Shkadov thrusters, with the hypothetical ability to change the orbital paths of stars in order to avoid various dangers to life such as cold molecular clouds or cometary impacts, would also be detectable in a similar fashion to the transiting extrasolar planets searched by Kepler. Unlike planets, though, the thrusters would appear to abruptly stop over the surface of a star rather than crossing it completely, revealing their technological origin.  In addition, evidence of targeted extrasolar asteroid mining may also reveal extraterrestrial intelligence (ETI). 
Various astronomers, including Avi Loeb of the Harvard-Smithsonian Center for Astrophysics and Edwin L. Turner of Princeton University have proposed that artificial light from extraterrestrial planets, such as that originating from cities, industries, and transport networks, could be detected and signal the presence of an advanced civilization. Such approaches, though, make the assumption that the radiant energy generated by civilization would be relatively clustered and can therefore be detected easily.  
Light and heat detected from planets must be distinguished from natural sources to conclusively prove the existence of intelligent life on a planet.  For example, NASA's 2012 Black Marble experiment showed that significant stable light and heat sources on Earth, such as chronic wildfires in arid Western Australia, originate from uninhabited areas and are naturally occurring. 
Atmospheric analysis of planetary atmospheres, as is already done on various Solar System bodies and in a rudimentary fashion on several hot Jupiter extrasolar planets, may reveal the presence of chemicals produced by technological civilizations.  For example, atmospheric emissions from human technology use on Earth, including nitrogen dioxide and chlorofluorocarbons, are detectable from space.  Artificial air pollution may therefore be detectable on extrasolar planets and on Earth via "atmospheric SETI" – including NO2 pollution levels and with telescopic technology close to today.   
However, there remains a possibility of mis-detection; for example, the atmosphere of Titan has detectable signatures of complex chemicals that are similar to what on Earth are industrial pollutants, though not the byproduct of civilisation.  Some SETI scientists have proposed searching for artificial atmospheres created by planetary engineering to produce habitable environments for colonisation by an ETI. 
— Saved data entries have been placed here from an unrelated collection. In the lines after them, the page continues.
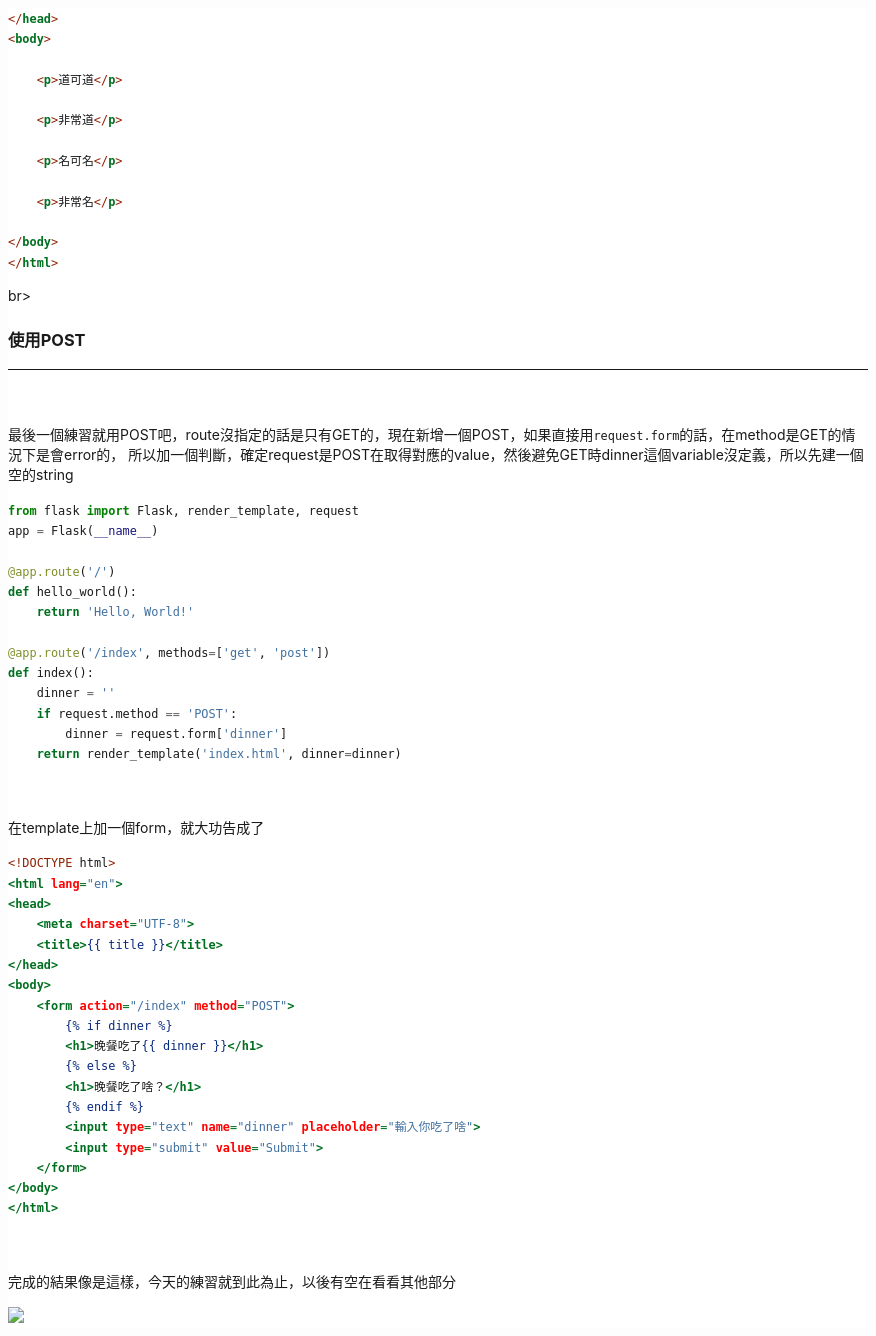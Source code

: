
 ```html
</head>
<body>

    <p>道可道</p>

    <p>非常道</p>

    <p>名可名</p>

    <p>非常名</p>

</body>
</html>
```
br></br>

<h3>使用POST</h3>

---

<br></br>
最後一個練習就用POST吧，route沒指定的話是只有GET的，現在新增一個POST，如果直接用`request.form`的話，在method是GET的情況下是會error的，
所以加一個判斷，確定request是POST在取得對應的value，然後避免GET時dinner這個variable沒定義，所以先建一個空的string
```:app/app.py {linenos=table, linenostart=8, hl_lines=["8-13"]}
from flask import Flask, render_template, request
app = Flask(__name__)

@app.route('/')
def hello_world():
    return 'Hello, World!'

@app.route('/index', methods=['get', 'post'])
def index():
    dinner = ''
    if request.method == 'POST':
        dinner = request.form['dinner']
    return render_template('index.html', dinner=dinner)
```
<br></br>
在template上加一個form，就大功告成了
```:app/templates/index.html {linenos=table, linenostart=1, hl_lines=["8-16"]}
<!DOCTYPE html>
<html lang="en">
<head>
    <meta charset="UTF-8">
    <title>{{ title }}</title>
</head>
<body>
    <form action="/index" method="POST">
        {% if dinner %}
        <h1>晚餐吃了{{ dinner }}</h1>
        {% else %}
        <h1>晚餐吃了啥？</h1>
        {% endif %}
        <input type="text" name="dinner" placeholder="輸入你吃了啥">
        <input type="submit" value="Submit">
    </form>
</body>
</html>
```
<br></br>
完成的結果像是這樣，今天的練習就到此為止，以後有空在看看其他部分
  
![](1.gif)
Interstellar spacecraft may be detectable from hundreds to thousands of light-years away through various forms of radiation, such as the photons emitted by an antimatter rocket or cyclotron radiation from the interaction of a magnetic sail with the interstellar medium. Such a signal would be easily distinguishable from a natural signal and could hence firmly establish the existence of extraterrestrial life, were it to be detected.  In addition, smaller Bracewell probes within the Solar System itself may also be detectable by means of optical or radio searches.   Unless mechanisms of repulse or dissolution and/or data-manipulation and/or cloaking technologies are sufficiently employed to prevent this,[ additional citation(s) needed] self-replicating spacecraft or their communications networks could potentially be detectable within our Solar system or in nearby star-based systems,  if they are located there.  Such technologies or their footprints could be in Earth's orbit, on the Moon or on the Earth. In March 2021, news media announced the public release, for the first time, of a comprehensive report of UFO events accumulated by United States agencies. 
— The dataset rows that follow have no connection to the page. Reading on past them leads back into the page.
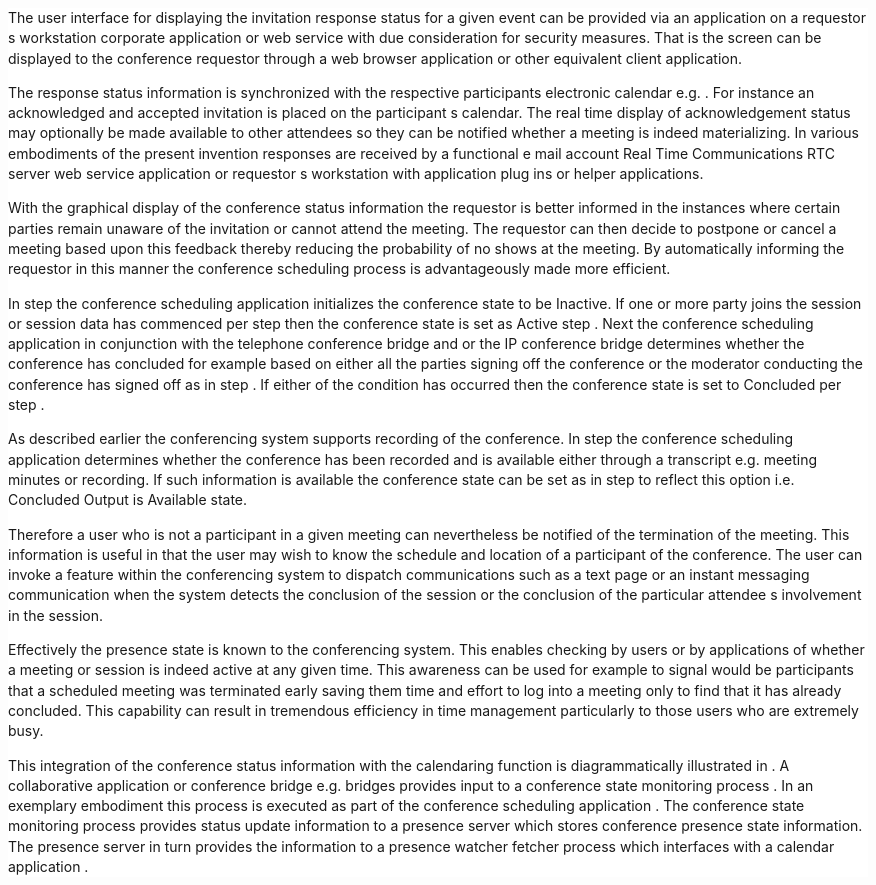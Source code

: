 The user interface for displaying the invitation response status for a given event can be provided via an application on a requestor s workstation corporate application or web service with due consideration for security measures. That is the screen can be displayed to the conference requestor through a web browser application or other equivalent client application.

The response status information is synchronized with the respective participants electronic calendar e.g. . For instance an acknowledged and accepted invitation is placed on the participant s calendar. The real time display of acknowledgement status may optionally be made available to other attendees so they can be notified whether a meeting is indeed materializing. In various embodiments of the present invention responses are received by a functional e mail account Real Time Communications RTC server web service application or requestor s workstation with application plug ins or helper applications.

With the graphical display of the conference status information the requestor is better informed in the instances where certain parties remain unaware of the invitation or cannot attend the meeting. The requestor can then decide to postpone or cancel a meeting based upon this feedback thereby reducing the probability of no shows at the meeting. By automatically informing the requestor in this manner the conference scheduling process is advantageously made more efficient.

In step the conference scheduling application initializes the conference state to be Inactive. If one or more party joins the session or session data has commenced per step then the conference state is set as Active step . Next the conference scheduling application in conjunction with the telephone conference bridge and or the IP conference bridge determines whether the conference has concluded for example based on either all the parties signing off the conference or the moderator conducting the conference has signed off as in step . If either of the condition has occurred then the conference state is set to Concluded per step .

As described earlier the conferencing system supports recording of the conference. In step the conference scheduling application determines whether the conference has been recorded and is available either through a transcript e.g. meeting minutes or recording. If such information is available the conference state can be set as in step to reflect this option i.e. Concluded Output is Available state.

Therefore a user who is not a participant in a given meeting can nevertheless be notified of the termination of the meeting. This information is useful in that the user may wish to know the schedule and location of a participant of the conference. The user can invoke a feature within the conferencing system to dispatch communications such as a text page or an instant messaging communication when the system detects the conclusion of the session or the conclusion of the particular attendee s involvement in the session.

Effectively the presence state is known to the conferencing system. This enables checking by users or by applications of whether a meeting or session is indeed active at any given time. This awareness can be used for example to signal would be participants that a scheduled meeting was terminated early saving them time and effort to log into a meeting only to find that it has already concluded. This capability can result in tremendous efficiency in time management particularly to those users who are extremely busy.

This integration of the conference status information with the calendaring function is diagrammatically illustrated in . A collaborative application or conference bridge e.g. bridges provides input to a conference state monitoring process . In an exemplary embodiment this process is executed as part of the conference scheduling application . The conference state monitoring process provides status update information to a presence server which stores conference presence state information. The presence server in turn provides the information to a presence watcher fetcher process which interfaces with a calendar application .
A less advanced technology, and one closer to humanity's current technological level, is the Clarke Exobelt proposed by Astrophysicist Hector Socas-Navarro of the Instituto de Astrofisica de Canarias.  This hypothetical belt would be formed by all the artificial satellites occupying geostationary/ geosynchronous orbits around an exoplanet. Simulations suggest that a very dense satellite belt (requiring only a moderately more-advanced civilization than ours) would be detectable with existing technology in the light curves from transiting exoplanets. 
One of the first attempts to search for Dyson Spheres was made by Vyacheslav Slysh from the Russian Space Research Institute in Moscow in 1985 using data from the Infrared Astronomical Satellite (IRAS). 
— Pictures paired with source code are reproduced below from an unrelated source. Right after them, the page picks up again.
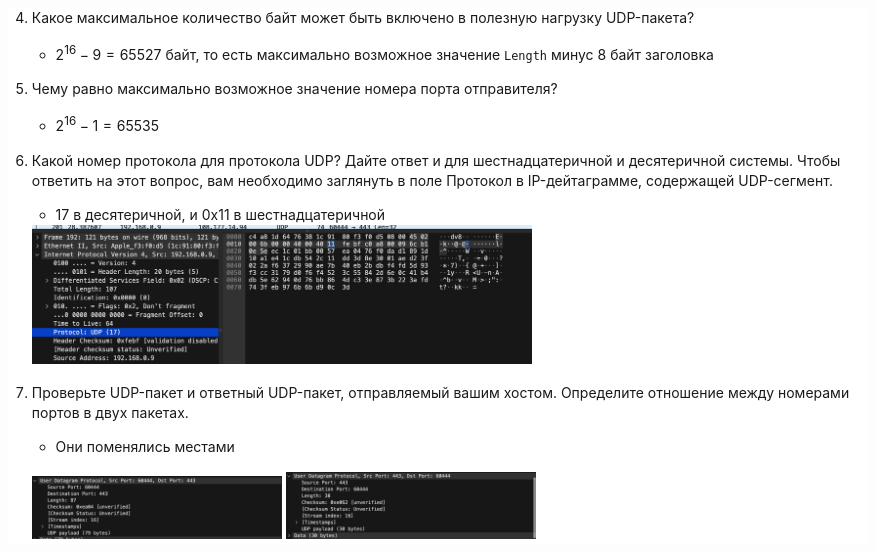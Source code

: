 4. Какое максимальное количество байт может быть включено в полезную нагрузку UDP-пакета?
   - $2^{16} - 9 = 65527$ байт, то есть максимально возможное значение `Lеngth` минус 8 байт заголовка
5. Чему равно максимально возможное значение номера порта отправителя?
   - $2^{16} - 1 = 65535$
6. Какой номер протокола для протокола UDP? Дайте ответ и для шестнадцатеричной и
   десятеричной системы. Чтобы ответить на этот вопрос, вам необходимо заглянуть в поле
   Протокол в IP-дейтаграмме, содержащей UDP-сегмент.
   - 17 в десятеричной, и 0x11 в шестнадцатеричной

   <img src="screens/screen3.png" width=500 />
7. Проверьте UDP-пакет и ответный UDP-пакет, отправляемый вашим хостом. Определите
   отношение между номерами портов в двух пакетах.
   - Они поменялись местами

   <img src="screens/screen4.png" width=250 /> <img src="screens/screen5.png" width=250 />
Another search for technosignatures, circa 2001, involved an analysis of data from the Compton Gamma Ray Observatory for traces of anti-matter, which, besides one "intriguing spectrum probably not related to SETI", came up empty. 
In 2005, Fermilab had an ongoing survey for such spectra by analyzing data from IRAS.   Identifying one of the many infra-red sources as a Dyson Sphere would require improved techniques for discriminating between a Dyson Sphere and natural sources.  Fermilab discovered 17 potential "ambiguous" candidates of which four have been named "amusing but still questionable".  Other searches also resulted in several candidates, which are, however, unconfirmed. 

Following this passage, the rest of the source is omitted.